WHAT YOU NEED TO DO. Write out exactly the lines below that run from the one containing "Erik Haddad" through the one containing "Hans Larsen", both included, with no other lines.

───── INFORMATION ─────

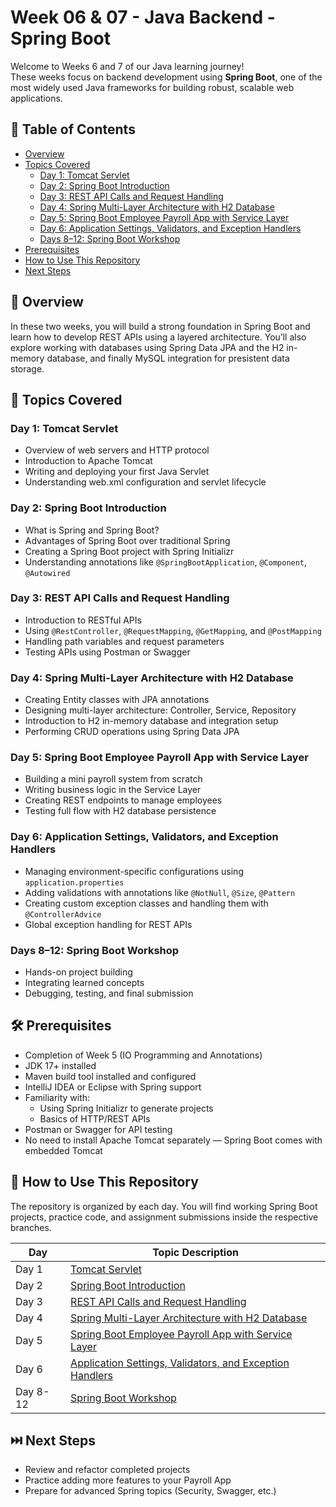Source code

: # Week 06 & 07 - Java Backend - Spring Boot

Welcome to Weeks 6 and 7 of our Java learning journey!  
These weeks focus on backend development using **Spring Boot**, one of the most widely used Java frameworks for building robust, scalable web applications.

## 📑 Table of Contents
- [Overview](#overview)
- [Topics Covered](#topics-covered)
  - [Day 1: Tomcat Servlet](#day-1-tomcat-servlet)
  - [Day 2: Spring Boot Introduction](#day-2-spring-boot-introduction)
  - [Day 3: REST API Calls and Request Handling](#day-3-rest-api-calls-and-request-handling)
  - [Day 4: Spring Multi-Layer Architecture with H2 Database](#day-4-spring-multi-layer-architecture-with-h2-database)
  - [Day 5: Spring Boot Employee Payroll App with Service Layer](#day-5-spring-boot-employee-payroll-app-with-service-layer)
  - [Day 6: Application Settings, Validators, and Exception Handlers](#day-6-application-settings-validators-and-exception-handlers)
  - [Days 8–12: Spring Boot Workshop](#days-8-12-spring-boot-workshop)
- [Prerequisites](#prerequisites)
- [How to Use This Repository](#how-to-use-this-repository)
- [Next Steps](#next-steps)

## 🧠 Overview

In these two weeks, you will build a strong foundation in Spring Boot and learn how to develop REST APIs using a layered architecture. You’ll also explore working with databases using Spring Data JPA and the H2 in-memory database, and finally MySQL integration for presistent data storage.

## 📘 Topics Covered

### Day 1: Tomcat Servlet
- Overview of web servers and HTTP protocol  
- Introduction to Apache Tomcat  
- Writing and deploying your first Java Servlet  
- Understanding web.xml configuration and servlet lifecycle  

### Day 2: Spring Boot Introduction
- What is Spring and Spring Boot?  
- Advantages of Spring Boot over traditional Spring  
- Creating a Spring Boot project with Spring Initializr  
- Understanding annotations like `@SpringBootApplication`, `@Component`, `@Autowired`  

### Day 3: REST API Calls and Request Handling
- Introduction to RESTful APIs  
- Using `@RestController`, `@RequestMapping`, `@GetMapping`, and `@PostMapping`  
- Handling path variables and request parameters  
- Testing APIs using Postman or Swagger  

### Day 4: Spring Multi-Layer Architecture with H2 Database
- Creating Entity classes with JPA annotations  
- Designing multi-layer architecture: Controller, Service, Repository  
- Introduction to H2 in-memory database and integration setup  
- Performing CRUD operations using Spring Data JPA  

### Day 5: Spring Boot Employee Payroll App with Service Layer
- Building a mini payroll system from scratch  
- Writing business logic in the Service Layer  
- Creating REST endpoints to manage employees  
- Testing full flow with H2 database persistence

### Day 6: Application Settings, Validators, and Exception Handlers
- Managing environment-specific configurations using `application.properties`  
- Adding validations with annotations like `@NotNull`, `@Size`, `@Pattern`  
- Creating custom exception classes and handling them with `@ControllerAdvice`  
- Global exception handling for REST APIs

### Days 8–12: Spring Boot Workshop
- Hands-on project building  
- Integrating learned concepts  
- Debugging, testing, and final submission  

## 🛠️ Prerequisites

- Completion of Week 5 (IO Programming and Annotations)
- JDK 17+ installed  
- Maven build tool installed and configured
- IntelliJ IDEA or Eclipse with Spring support
- Familiarity with:
  - Using Spring Initializr to generate projects
  - Basics of HTTP/REST APIs
- Postman or Swagger for API testing  
- No need to install Apache Tomcat separately — Spring Boot comes with embedded Tomcat

## 📂 How to Use This Repository

The repository is organized by each day. You will find working Spring Boot projects, practice code, and assignment submissions inside the respective branches.

| Day   | Topic Description                                                                                                         |
|-------|---------------------------------------------------------------------------------------------------------------------------|
| Day 1 | [Tomcat Servlet](https://github.com/Sandhiya-1718/Week06-and-07-Java-Backend-Spring-Boot/tree/Day-1)                                        |
| Day 2 | [Spring Boot Introduction](https://github.com/Sandhiya-1718/Week06-and-07-Java-Backend-Spring-Boot/tree/Day-2)                              |
| Day 3 | [REST API Calls and Request Handling](https://github.com/Sandhiya-1718/Week06-and-07-Java-Backend-Spring-Boot/tree/Day-3)                   |
| Day 4 | [Spring Multi-Layer Architecture with H2 Database](https://github.com/Sandhiya-1718/Week06-and-07-Java-Backend-Spring-Boot/tree/Day-4)     |
| Day 5 | [Spring Boot Employee Payroll App with Service Layer](https://github.com/Sandhiya-1718/Week06-and-07-Java-Backend-Spring-Boot/tree/Day-5)  |
| Day 6   | [Application Settings, Validators, and Exception Handlers](https://github.com/Sandhiya-1718/Week06-and-07-Java-Backend-Spring-Boot/tree/Day-6) |
| Day 8-12   | [Spring Boot Workshop](https://github.com/Sandhiya-1718/Week06-and-07-Java-Backend-Spring-Boot/tree/Day-8-12)  

## ⏭️ Next Steps

- Review and refactor completed projects  
- Practice adding more features to your Payroll App  
- Prepare for advanced Spring topics (Security, Swagger, etc.)
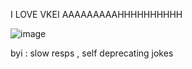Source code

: I LOVE VKEI AAAAAAAAAHHHHHHHHHH

![image](https://github.com/user-attachments/assets/9302e8c6-68d8-4cbc-a1d2-eb731b359572)


byi : slow resps , self deprecating jokes
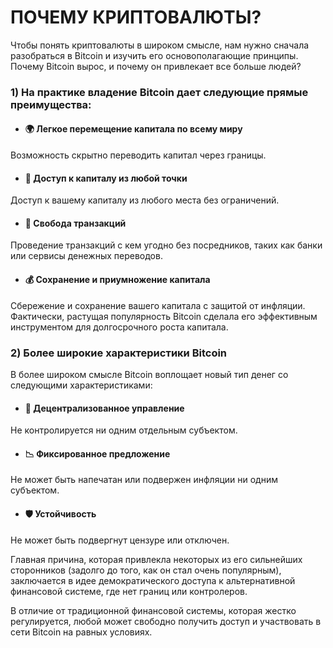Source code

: # ПОЧЕМУ КРИПТОВАЛЮТЫ?

Чтобы понять криптовалюты в широком смысле, нам нужно сначала разобраться в Bitcoin и изучить его основополагающие принципы. Почему Bitcoin вырос, и почему он привлекает все больше людей?

### 1) На практике владение Bitcoin дает следующие прямые преимущества:

- #### 🌍 Легкое перемещение капитала по всему миру
Возможность скрытно переводить капитал через границы.

- #### 📍 Доступ к капиталу из любой точки
Доступ к вашему капиталу из любого места без ограничений.

- #### 🤝 Свобода транзакций
Проведение транзакций с кем угодно без посредников, таких как банки или сервисы денежных переводов.

- #### 💰 Сохранение и приумножение капитала
Сбережение и сохранение вашего капитала с защитой от инфляции. Фактически, растущая популярность Bitcoin сделала его эффективным инструментом для долгосрочного роста капитала.

### 2) Более широкие характеристики Bitcoin

В более широком смысле Bitcoin воплощает новый тип денег со следующими характеристиками:

- #### 🔗 Децентрализованное управление
Не контролируется ни одним отдельным субъектом.

- #### 📉 Фиксированное предложение
Не может быть напечатан или подвержен инфляции ни одним субъектом.

- #### 🛡️ Устойчивость
Не может быть подвергнут цензуре или отключен.

Главная причина, которая привлекла некоторых из его сильнейших сторонников (задолго до того, как он стал очень популярным), заключается в идее демократического доступа к альтернативной финансовой системе, где нет границ или контролеров.

В отличие от традиционной финансовой системы, которая жестко регулируется, любой может свободно получить доступ и участвовать в сети Bitcoin на равных условиях.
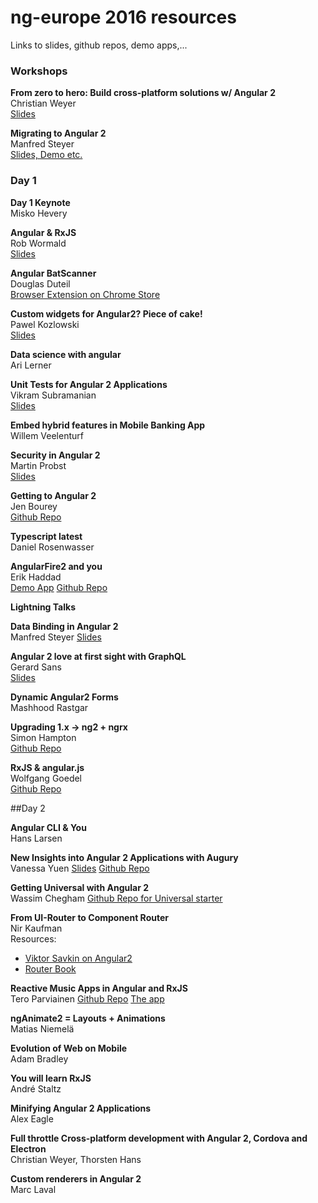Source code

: ng-europe 2016 resources
========================
Links to slides, github repos, demo apps,...

### Workshops

**From zero to hero: Build cross-platform solutions w/ Angular 2**  
Christian Weyer  
[Slides](https://speakerdeck.com/christianweyer/from-zero-to-hero-build-cross-platform-solutions-with-angular-2)

**Migrating to Angular 2**  
Manfred Steyer    
[Slides, Demo etc.](https://www.softwarearchitekt.at/post/2016/10/25/slides-and-samples-from-my-angularjs-1-x-to-angular-2-migration-workshop-at-ngeurope-2016-in-paris.aspx)


### Day 1 

**Day 1 Keynote**   
Misko Hevery  


**Angular & RxJS**  
Rob Wormald  
[Slides](https://docs.google.com/presentation/d/1Q4raWgWEkhJsPNWD9O_67kIc3PtkwebppqRFhFPKQVE/edit?usp=sharing)  &nbsp;&nbsp;

**Angular BatScanner**  
Douglas Duteil  
[Browser Extension on Chrome Store](https://chrome.google.com/webstore/detail/angular-batscanner/gcngciildkejiapchdgpcniflijoiadf)

**Custom widgets for Angular2? Piece of cake!**  
Pawel Kozlowski  
[Slides](https://pkozlowski-opensource.github.io/ng-europe-2016)

**Data science with angular**  
Ari Lerner  

**Unit Tests for Angular 2 Applications**  
Vikram Subramanian  
[Slides](https://t.co/VrzZ284zoM)

**Embed hybrid features in Mobile Banking App**  
Willem Veelenturf  

**Security in Angular 2**  
Martin Probst  
[Slides](http://g.co/ng/security-ng-europe16)

**Getting to Angular 2**  
Jen Bourey  
[Github Repo](https://github.com/bourey/ngupgrade-example)

**Typescript latest**  
Daniel Rosenwasser  

**AngularFire2 and you**  
Erik Haddad  
[Demo App](https://quando.social/)
[Github Repo](https://github.com/erikhaddad/angular2-quando)

	

**Lightning Talks**

**Data Binding in Angular 2**  
Manfred Steyer
[Slides](https://speakerdeck.com/manfredsteyer/databinding-in-angular-2)

**Angular 2 love at first sight with GraphQL**  
Gerard Sans  
[Slides](http://slides.com/gerardsans/ngeurope-ng2-loves-graphql#/)
	
**Dynamic Angular2 Forms**  
Mashhood Rastgar

**Upgrading 1.x -> ng2 + ngrx**  
Simon Hampton  
[Github Repo](https://github.com/simonh1000/af-ng2-ngrx)

**RxJS & angular.js**  
Wolfgang Goedel  
[Github Repo](https://github.com/wolfgangGoedel/observe-on-scope)


##Day 2

**Angular CLI & You**  
Hans Larsen

**New Insights into Angular 2 Applications with Augury**  
Vanessa Yuen
[Slides](http://slides.com/vanessayuenn/augury-ngeurope#/)
[Github Repo](github.com/rangle/augury)

**Getting Universal with Angular 2**  
Wassim Chegham
[Github Repo for Universal starter](https://github.com/angular/universal-starter)

**From UI-Router to Component Router**  
Nir Kaufman  
Resources:
- [Viktor Savkin on Angular2](https://vsavkin.com/)
- [Router Book](https://leanpub.com/router)

**Reactive Music Apps in Angular and RxJS**  
Tero Parviainen
[Github Repo](https://github.com/teropa/in-c)
[The app](https://teropa.info/in-c/)

**ngAnimate2 = Layouts + Animations**  
Matias Niemelä

**Evolution of Web on Mobile**  
Adam Bradley

**You will learn RxJS**  
André Staltz

**Minifying Angular 2 Applications**  
Alex Eagle

**Full throttle Cross-platform development with Angular 2, Cordova and Electron**  
Christian Weyer, Thorsten Hans

**Custom renderers in Angular 2**  
Marc Laval
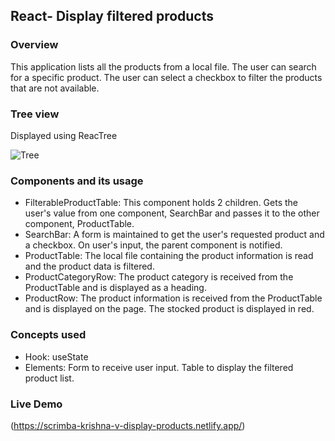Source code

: ## React- Display filtered products

### Overview
This application lists all the products from a local file. The user can search for a specific product. The user can select a checkbox to filter the products that are not available.

### Tree view
Displayed using ReacTree

![Tree](https://github.com/user-attachments/assets/cc6c4538-949a-4295-a3af-c1b618032921)

### Components and its usage
- FilterableProductTable: This component holds 2 children. Gets the user's value from one component, SearchBar and passes it to the other component, ProductTable.
- SearchBar: A form is maintained to get the user's requested product and a checkbox. On user's input, the parent component is notified.
- ProductTable: The local file containing the product information is read and the product data is filtered.
- ProductCategoryRow: The product category is received from the ProductTable and is displayed as a heading.
- ProductRow: The product information is received from the ProductTable and is displayed on the page. The stocked product is displayed in red.

### Concepts used
- Hook: useState
- Elements: Form to receive user input. Table to display the filtered product list.

### Live Demo
(https://scrimba-krishna-v-display-products.netlify.app/)
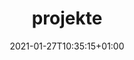 ---
title: "projekte"
description: Hier ist eine Auswahl meiner Projekte.
date: 2021-01-27T10:35:15+01:00
draft: false
toc: false

menu:
  main:
    name: "projekte"
    title: "projekte"
    identifier: projects
---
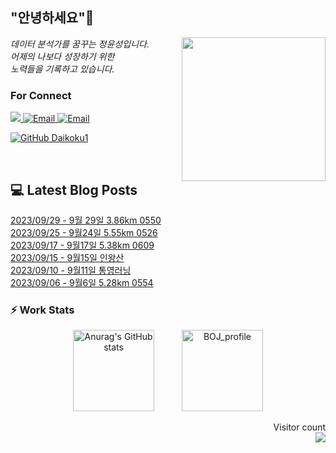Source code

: 
<h2> "안녕하세요"👋 </h2>
<img align='right' src="https://user-images.githubusercontent.com/50973778/144942576-b2f10b31-e628-43e4-b7da-3cc2144a5b73.gif" width="230">
<p><em> 데이터 분석가를 꿈꾸는 정윤성입니다.</br> 어제의 나보다 성장하기 위한 </br> 노력들을 기록하고 있습니다.</em></p>

### For Connect
<a href="https://blog.naver.com/jjys9047" target="_blank"><img src="https://img.shields.io/badge/-BLOG-brightgreen?style=flat-square&logo=Bloglovin&logoColor=white">
<a href="https://mail.google.com/mail/?view=cm&amp;fs=1&amp;to=jys9047@gmail.com" target="_blank"><img src="https://img.shields.io/badge/-Gmail-c14438?style=flat-square&logo=Gmail&logoColor=white" alt="Email">
<a href="mailto:jjys9047@naver.com" target="_blank"><img src="https://img.shields.io/badge/-Naver-brightgreen?style=flat-square&logo=Naver&logoColor=white" alt="Email">

[![GitHub Daikoku1](https://img.shields.io/github/followers/Daikoku1?label=follow&style=social)](https://github.com/Daikoku1)

</br>

## 💻 Latest Blog Posts
[2023/09/29 - 9월 29일 3.86km 0550](https://blog.naver.com/jjys9047/223224741267) <br>
[2023/09/25 - 9월24일 5.55km 0526](https://blog.naver.com/jjys9047/223220777450) <br>
[2023/09/17 - 9월17일 5.38km 0609](https://blog.naver.com/jjys9047/223214095855) <br>
[2023/09/15 - 9월15일 인왕산](https://blog.naver.com/jjys9047/223212673529) <br>
[2023/09/10 - 9월11일 통영러닝](https://blog.naver.com/jjys9047/223207971534) <br>
[2023/09/06 - 9월6일 5.28km 0554](https://blog.naver.com/jjys9047/223204609137) <br>


### ⚡ Work Stats
<p align = 'center'>
  <img src="https://github-readme-stats.vercel.app/api?username=Daikoku1&show_icons=true&theme=midnight-purple" alt="Anurag's GitHub stats" height="130" hspace="20"/>
  <img src="http://mazassumnida.wtf/api/v2/generate_badge?boj=jys9047" alt="BOJ_profile" height="130" hspace="20"/>
</p>

<p align="right"> 
  Visitor count<br>
  <img src="https://profile-counter.glitch.me/Daikoku1/count.svg" />
</p>
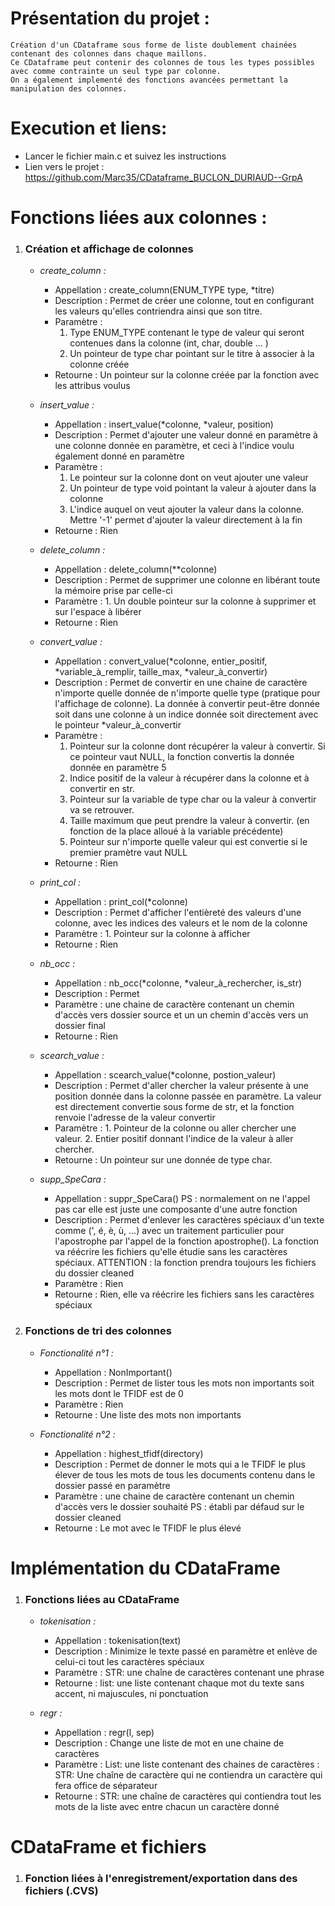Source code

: # Présentation du projet :
    Création d'un CDataframe sous forme de liste doublement chainées contenant des colonnes dans chaque maillons.
    Ce CDataframe peut contenir des colonnes de tous les types possibles avec comme contrainte un seul type par colonne.
    On a également implementé des fonctions avancées permettant la manipulation des colonnes.

# Execution et liens:
 - Lancer le fichier main.c et suivez les instructions
 - Lien vers le projet : https://github.com/Marc35/CDataframe_BUCLON_DURIAUD--GrpA

# Fonctions liées aux colonnes :
1. ### **Création et affichage de colonnes**
    - _create_column :_
        - Appellation : create_column(ENUM_TYPE type, *titre)
        - Description : Permet de créer une colonne, tout en configurant les valeurs qu'elles contriendra ainsi que son titre.
        - Paramètre :
            1. Type ENUM_TYPE contenant le type de valeur qui seront contenues dans la colonne (int, char, double ... )
            2. Un pointeur de type char pointant sur le titre à associer à la colonne créée
        - Retourne : Un pointeur sur la colonne créée par la fonction avec les attribus voulus
          
    - _insert_value :_
        - Appellation : insert_value(*colonne, *valeur, position)
        - Description : Permet d'ajouter une valeur donné en paramètre à une colonne donnée en paramètre, et ceci à l'indice voulu également donné en paramètre 
        - Paramètre :
            1. Le pointeur sur la colonne dont on veut ajouter une valeur
            2. Un pointeur de type void pointant la valeur à ajouter dans la colonne
            3. L'indice auquel on veut ajouter la valeur dans la colonne. Mettre '-1' permet d'ajouter la valeur directement à la fin
        - Retourne : Rien
   
    - _delete_column :_
        - Appellation : delete_column(**colonne)
        - Description : Permet de supprimer une colonne en libérant toute la mémoire prise par celle-ci
        - Paramètre :
              1. Un double pointeur sur la colonne à supprimer et sur l'espace à libérer 
        - Retourne : Rien

    - _convert_value :_
        - Appellation : convert_value(*colonne, entier_positif, *variable_à_remplir, taille_max, *valeur_à_convertir)
        - Description : Permet de convertir en une chaine de caractère n'importe quelle donnée de n'importe quelle type (pratique pour l'affichage de colonne). La donnée à convertir peut-être donnée soit dans une colonne à un indice donnée soit directement avec le pointeur *valeur_à_convertir
        - Paramètre :
             1. Pointeur sur la colonne dont récupérer la valeur à convertir. Si ce pointeur vaut NULL, la fonction convertis la donnée donnée en paramètre 5
             2. Indice positif de la valeur à récupérer dans la colonne et à convertir en str.
             3. Pointeur sur la variable de type char ou la valeur à convertir va se retrouver.
             4. Taille maximum que peut prendre la valeur à convertir. (en fonction de la place alloué à la variable précédente)
             5. Pointeur sur n'importe quelle valeur qui est convertie si le premier pramètre vaut NULL 
        - Retourne : Rien

    - _print_col :_
        - Appellation : print_col(*colonne)
        - Description : Permet d'afficher l'entièreté des valeurs d'une colonne, avec les indices des valeurs et le nom de la colonne
        - Paramètre :
              1. Pointeur sur la colonne à afficher 
        - Retourne : Rien

    - _nb_occ :_
        - Appellation : nb_occ(*colonne, *valeur_à_rechercher, is_str)
        - Description : Permet
        - Paramètre : une chaine de caractère contenant un chemin d'accès vers dossier source et un un chemin d'accès vers un dossier final
        - Retourne : Rien

    - _scearch_value :_
        - Appellation : scearch_value(*colonne, postion_valeur)
        - Description : Permet d'aller chercher la valeur présente à une position donnée dans la colonne passée en paramètre. La valeur est directement convertie sous forme de str, et la fonction renvoie l'adresse de la valeur convertir
        - Paramètre :
              1. Pointeur de la colonne ou aller chercher une valeur.
              2. Entier positif donnant l'indice de la valeur à aller chercher. 
        - Retourne : Un pointeur sur une donnée de type char. 
          
    - _supp_SpeCara :_
        - Appellation : suppr_SpeCara() PS : normalement on ne l'appel pas car elle est juste une composante d'une autre fonction
        - Description : Permet d'enlever les caractères spéciaux d'un texte comme (', é, è, ù, ...) avec un traitement particulier pour l'apostrophe par l'appel de la fonction apostrophe(). La fonction va réécrire les fichiers qu'elle étudie sans les caractères spéciaux. ATTENTION : la fonction prendra toujours les fichiers du dossier cleaned
        - Paramètre : Rien
        - Retourne : Rien, elle va réécrire les fichiers sans les caractères spéciaux


2. ### **Fonctions de tri des colonnes**
    - _Fonctionalité n°1 :_
        - Appellation : NonImportant()
        - Description : Permet de lister tous les mots non importants soit les mots dont le TFIDF est de 0
        - Paramètre : Rien
        - Retourne : Une liste des mots non importants

    - _Fonctionalité n°2 :_
        - Appellation : highest_tfidf(directory)
        - Description : Permet de donner le mots qui a le TFIDF le plus élever de tous les mots de tous les documents contenu dans le dossier passé en paramètre
        - Paramètre : une chaine de caractère contenant un chemin d'accès vers le dossier souhaité PS : établi par défaud sur le dossier cleaned
        - Retourne : Le mot avec le TFIDF le plus élevé


     
# Implémentation du CDataFrame
1. ### **Fonctions liées au CDataFrame**
    - _tokenisation :_
        - Appellation : tokenisation(text)
        - Description : Minimize le texte passé en paramètre et enlève de celui-ci tout les caractères spéciaux
        - Paramètre : STR: une chaîne de caractères contenant une phrase
        - Retourne : list: une liste contenant chaque mot du texte sans accent, ni majuscules, ni ponctuation
          
    - _regr :_
        - Appellation : regr(l, sep)
        - Description : Change une liste de mot en une chaine de caractères
        - Paramètre : List: une liste contenant des chaines de caractères
                    : STR: Une chaîne de caractère qui ne contiendra un caractère qui fera office de séparateur
        - Retourne : STR: une chaîne de caractères qui contiendra tout les mots de la liste avec entre chacun un caractère donné
          

      
# CDataFrame et fichiers
1. ### **Fonction liées à l'enregistrement/exportation dans des fichiers (.CVS)**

─────

OUTPUT OF THE EXERCISE.
Erik Haddad  
[Demo App](https://quando.social/)
[Github Repo](https://github.com/erikhaddad/angular2-quando)

	

**Lightning Talks**

**Data Binding in Angular 2**  
Manfred Steyer
[Slides](https://speakerdeck.com/manfredsteyer/databinding-in-angular-2)

**Angular 2 love at first sight with GraphQL**  
Gerard Sans  
[Slides](http://slides.com/gerardsans/ngeurope-ng2-loves-graphql#/)
	
**Dynamic Angular2 Forms**  
Mashhood Rastgar

**Upgrading 1.x -> ng2 + ngrx**  
Simon Hampton  
[Github Repo](https://github.com/simonh1000/af-ng2-ngrx)

**RxJS & angular.js**  
Wolfgang Goedel  
[Github Repo](https://github.com/wolfgangGoedel/observe-on-scope)


##Day 2

**Angular CLI & You**  
Hans Larsen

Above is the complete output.